#### EXERCISE DIRECTIONS
The reply should contain each record below, returned exactly as given.

══ RECORDS FOR THE EXERCISE ══

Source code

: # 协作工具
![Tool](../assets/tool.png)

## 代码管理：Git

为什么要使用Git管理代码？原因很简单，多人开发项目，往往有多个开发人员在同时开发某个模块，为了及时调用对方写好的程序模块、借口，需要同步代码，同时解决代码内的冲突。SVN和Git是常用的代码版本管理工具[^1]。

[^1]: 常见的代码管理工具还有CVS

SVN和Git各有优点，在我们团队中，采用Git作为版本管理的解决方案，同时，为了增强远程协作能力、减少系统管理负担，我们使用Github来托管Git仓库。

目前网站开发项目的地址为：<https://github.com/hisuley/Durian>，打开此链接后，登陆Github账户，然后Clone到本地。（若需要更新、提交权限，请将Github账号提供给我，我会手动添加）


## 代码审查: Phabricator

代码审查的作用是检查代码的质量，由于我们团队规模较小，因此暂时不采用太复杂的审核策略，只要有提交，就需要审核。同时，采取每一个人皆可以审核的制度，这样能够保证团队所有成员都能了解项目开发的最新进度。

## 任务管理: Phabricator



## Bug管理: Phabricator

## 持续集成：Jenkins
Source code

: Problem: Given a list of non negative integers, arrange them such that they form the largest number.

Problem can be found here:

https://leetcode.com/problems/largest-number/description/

═══

#### WRITTEN ANSWER
Source code

: # 协作工具
![Tool](../assets/tool.png)

## 代码管理：Git

为什么要使用Git管理代码？原因很简单，多人开发项目，往往有多个开发人员在同时开发某个模块，为了及时调用对方写好的程序模块、借口，需要同步代码，同时解决代码内的冲突。SVN和Git是常用的代码版本管理工具[^1]。

[^1]: 常见的代码管理工具还有CVS

SVN和Git各有优点，在我们团队中，采用Git作为版本管理的解决方案，同时，为了增强远程协作能力、减少系统管理负担，我们使用Github来托管Git仓库。

目前网站开发项目的地址为：<https://github.com/hisuley/Durian>，打开此链接后，登陆Github账户，然后Clone到本地。（若需要更新、提交权限，请将Github账号提供给我，我会手动添加）


## 代码审查: Phabricator

代码审查的作用是检查代码的质量，由于我们团队规模较小，因此暂时不采用太复杂的审核策略，只要有提交，就需要审核。同时，采取每一个人皆可以审核的制度，这样能够保证团队所有成员都能了解项目开发的最新进度。

## 任务管理: Phabricator



## Bug管理: Phabricator

## 持续集成：Jenkins
Source code

: Problem: Given a list of non negative integers, arrange them such that they form the largest number.

Problem can be found here:

https://leetcode.com/problems/largest-number/description/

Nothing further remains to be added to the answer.